The natural next steps before finalizing the addition are:
- some indication from potential publishers that there is willingness to adopt, and that the design is a good fit to existing sites/content
 - some positive indication from relevant experts (eg. open gov data publishers; from W3C's Government Linked Data group or others) that the schema has had some careful review. Comments can be here in the Wiki, to the public-vocabs@w3.org list (see details at WebSchemas page), or passed along via mail to danbri@google.com.
 
Vocabulary
The Datasets extension introduces three new types, with associated properties:
- Thing > CreativeWork > Dataset: a body of structured information describing some topic(s) of interest
- catalog(DataCatalog): the data catalog which contains a dataset
 - distribution(DataDownload): a downloadable form of this dataset, at a specific location, in a specific format
 - spatial(Place): the range of spatial applicability of a dataset, e.g. for a dataset of New York weather, the state of New York
 - temporal(DateTime): the range of temporal applicability of a dataset, e.g. for a 2011 census dataset, the year 2011 (in ISO 8601 time interval format)
 
 - Thing > CreativeWork > DataCatalog: a collection of datasets
- dataset(Dataset): a dataset contained in a catalog
 
 - Thing > CreativeWork > MediaObject > DataDownload: a dataset in downloadable form
 
Example
Microdata markup
<div itemscope="itemscope" itemtype="http://schema.org/Dataset" itemid="http://example.org/datasets/seismic-hazard-zones">
    <meta itemprop="url" content="http://www.example.org/story.php?title=seismic-hazard-zones"/>
    <span itemprop="name">
        <a href="http://www.example.org/story.php?title=seismic-hazard-zones">
            <b>Seismic Hazard Zones</b>
        </a>
    </span>
    (<span itemprop="temporal">2011</span>, version "<span itemprop="version">2011-Sep-13</span>")
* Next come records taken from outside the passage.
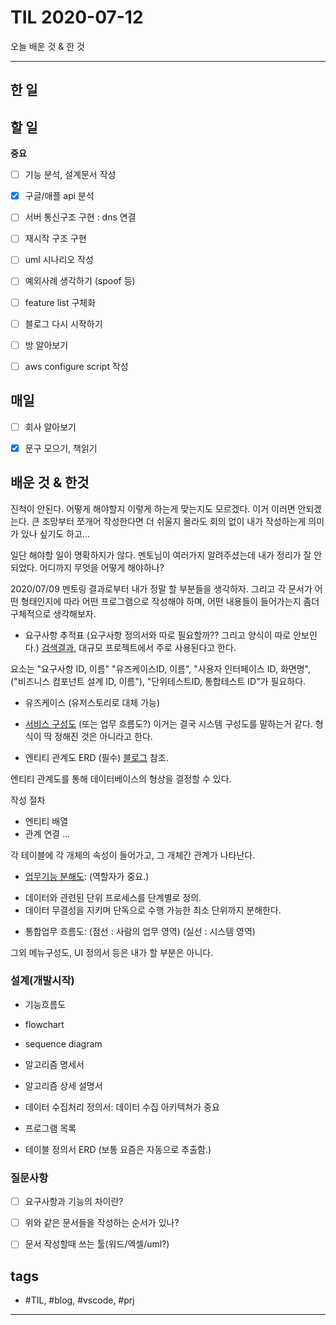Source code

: # TIL 2020-07-12

오늘 배운 것 & 한 것

--------------------------

## 한 일

## 할 일

**중요**
- [ ] 기능 분석, 설계문서 작성
- [x] 구글/애플 api 분석

- [ ] 서버 통신구조 구현 : dns 연결
- [ ] 재시작 구조 구현


- [ ] uml 시나리오 작성
- [ ] 예외사례 생각하기 (spoof 등)
- [ ] feature list 구체화
- [ ] 블로그 다시 시작하기
- [ ] 방 알아보기
- [ ] aws configure script 작성

## 매일
- [ ] 회사 알아보기
- [x] 문구 모으기, 책읽기


## 배운 것 & 한것 

진척이 안된다. 어떻게 해야할지 이렇게 하는게 맞는지도 모르겠다. 이거 이러면 안되겠는다. 큰 조망부터 쪼개어 작성한다면 더 쉬울지 몰라도 회의 없이 내가 작성하는게 의미가 있나 싶기도 하고...

일단 해야할 일이 명확하지가 않다. 멘토님이 여러가지 알려주셨는데 내가 정리가 잘 안되었다. 어디까지 무엇을 어떻게 해야하나?

2020/07/09 멘토링 결과로부터 내가 정말 할 부분들을 생각하자. 그리고 각 문서가 어떤 형태인지에 따라 어떤 프로그램으로 작성해야 하며, 어떤 내용들이 들어가는지 좀더 구체적으로 생각해보자.

- 요구사항 추적표
(요구사항 정의서와 따로 필요할까?? 그리고 양식이 따로 안보인다.)
[검색결과](https://m.blog.naver.com/PostView.nhn?blogId=mogni&logNo=220670625466&proxyReferer=https:%2F%2Fwww.google.com%2F), 대규모 프로젝트에서 주로 사용된다고 한다.

요소는 "요구사항 ID, 이름" "유즈케이스ID, 이름", "사용자 인터페이스 ID, 화면명", ("비즈니스 컴포넌트 설계 ID, 이름"), "단위테스트ID, 통합테스트 ID"가 필요하다.

- 유즈케이스 (유저스토리로 대체 가능)

- [서비스 구성도](https://zetawiki.com/wiki/%EC%8B%9C%EC%8A%A4%ED%85%9C_%EA%B5%AC%EC%84%B1%EB%8F%84) (또는 업무 흐름도?)
 이거는 결국 시스템 구성도를 말하는거 같다.
  형식이 딱 정해진 것은 아니라고 한다.





- 엔티티 관계도 ERD (필수)
[블로그](https://m.blog.naver.com/PostView.nhn?blogId=honeybi&logNo=100049670937&proxyReferer=https:%2F%2Fwww.google.com%2F) 참조.

엔티티 관계도를 통해 데이터베이스의 형상을 결정할 수 있다.

작성 절차
  - 엔티티 배열
  - 관계 연결
  ...
  
각 테이블에 각 개체의 속성이 들어가고, 그 개체간 관계가 나타난다.

- [업무기능 분해도](http://www.gurubee.net/lecture/3755):
 (역할자가 중요.)

* 데이터와 관련된 단위 프로세스를 단계별로 정의.
* 데이터 무결성을 지키며 단독으로 수행 가능한 최소 단위까지 분해한다.





- 통합업무 흐름도:
  (점선 : 사람의 업무 영역)
  (실선 : 시스템 영역)

그외 메뉴구성도, UI 정의서 등은 내가 할 부분은 아니다.

### 설계(개발시작)

- 기능흐름도

- flowchart
- sequence diagram
- 알고리즘 명세서
- 알고리즘 상세 설명서
- 데이터 수집처리 정의서:
  데이터 수집 아키텍쳐가 중요
- 프로그램 목록
- 테이블 정의서 ERD (보통 요즘은 자동으로 추출함.)


### 질문사항

- [ ] 요구사항과 기능의 차이란?
- [ ] 위와 같은 문서들을 작성하는 순서가 있나?
- [ ] 문서 작성할때 쓰는 툴(워드/엑셀/uml?)




## tags
- \#TIL, \#blog, \#vscode, \#prj

--------------------------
    <div itemprop="description">This is a dataset of liquefaction and landslide zones in the state of California.</div>
    <div itemprop="spatial" itemscope="itemscope" itemtype="http://schema.org/Country" itemid="http://dbpedia.org/resource/United_States">
        <i>Country:</i>
        <a href="http://en.wikipedia.org/wiki/United_States">
            <span itemprop="name">United States</span>
        </a>
    </div>
    <div itemprop="publisher" itemscope="itemscope" itemtype="http://schema.org/Organization"><i>Publisher:</i>
        <span itemprop="name">Department of Technology</span>
        <span itemprop="email">dot at example dot org</span>
    </div>
    <div><i>Topics:</i>
        <span itemprop="about" itemscope="itemscope" itemtype="http://schema.org/Thing" itemid="http://dbpedia.org/resource/Seismic_hazard">
            <a href="http://en.wikipedia.org/wiki/Seismic_hazard"><span itemprop="name">seismic hazard</span></a>
        </span>
    </div>
    <div><i>Keywords:</i>
        <span itemprop="keywords"><span itemscope="itemscope" itemtype="http://schema.org/Text">layers</span></span>,
        <span itemprop="keywords"><span itemscope="itemscope" itemtype="http://schema.org/Text">geography</span></span>,
        <span itemprop="keywords"><span itemscope="itemscope" itemtype="http://schema.org/Text">maps</span></span>,
        <span itemprop="keywords"><span itemscope="itemscope" itemtype="http://schema.org/Text">gis</span></span>
    </div>
    <div itemprop="license" itemscope="itemscope" itemtype="http://schema.org/Webpage"><i>License:</i>
        <a href="http://opendatacommons.org/licenses/pddl/1.0/">
            <span itemprop="name">ODC Public Domain Dedication and Licence (PDDL)</span>
        </a>
        <meta itemprop="url" content="http://opendatacommons.org/licenses/pddl/1.0/" />
    </div>
    <div itemprop="distribution" itemscope="itemscope" itemtype="http://schema.org/DataDownload"><i>Download:</i>
        <a href="http://example.org/downloads/seismic-hazard-zones.nt.gz">
            <meta itemprop="encodingFormat" content="text/plain" />
            <meta itemprop="contentUrl" content="http://example.org/downloads/seismic-hazard-zones.nt.gz" />
            <meta itemprop="inLanguage" content="en" />
            <span itemprop="description">compressed N-Triples dump</span>,
            <span itemprop="datePublished" content="2011-08-12">August 12, 2011</meta>
            <span itemprop="contentSize" content="13.9">(13.97MB)</span>
	</a>
    </div>
</div>
embedded data
Item type: http://schema.org/dataset name: Seismic Hazard Zones temporal: 2011 version: 2011-Sep-13 url: http://www.example.org/story.php?title=seismic-hazard-zones description: This is a dataset of liquefaction and landslide zones in the state of California. spatial: Item 1 publisher: Item 2 about: Item 3 keywords: layers keywords: geography keywords: maps keywords: gis license: Item 4 distribution: Item 5 Item 1 type: http://schema.org/country name: United States Item 2 type: http://schema.org/organization name: Department of Technology email: dot at example dot org Item 3 type: http://schema.org/thing name: seismic hazard Item 4 type: http://schema.org/webpage name: ODC Public Domain Dedication and Licence (PDDL) url: http://opendatacommons.org/licenses/pddl/1.0/ Item 5 type: http://schema.org/datadownload encodingformat: text/plain contenturl: http://example.org/downloads/seismic-hazard-zones.nt.gz inlanguage: en description: compressed N-Triples dump datepublished: 2011-08-12 contentsize: 13.9
equivalent RDFa 1.1 markup
<div vocab="http://schema.org/" prefix="dcat: http://www.w3.org/ns/dcat#" typeof="Dataset dcat:Dataset"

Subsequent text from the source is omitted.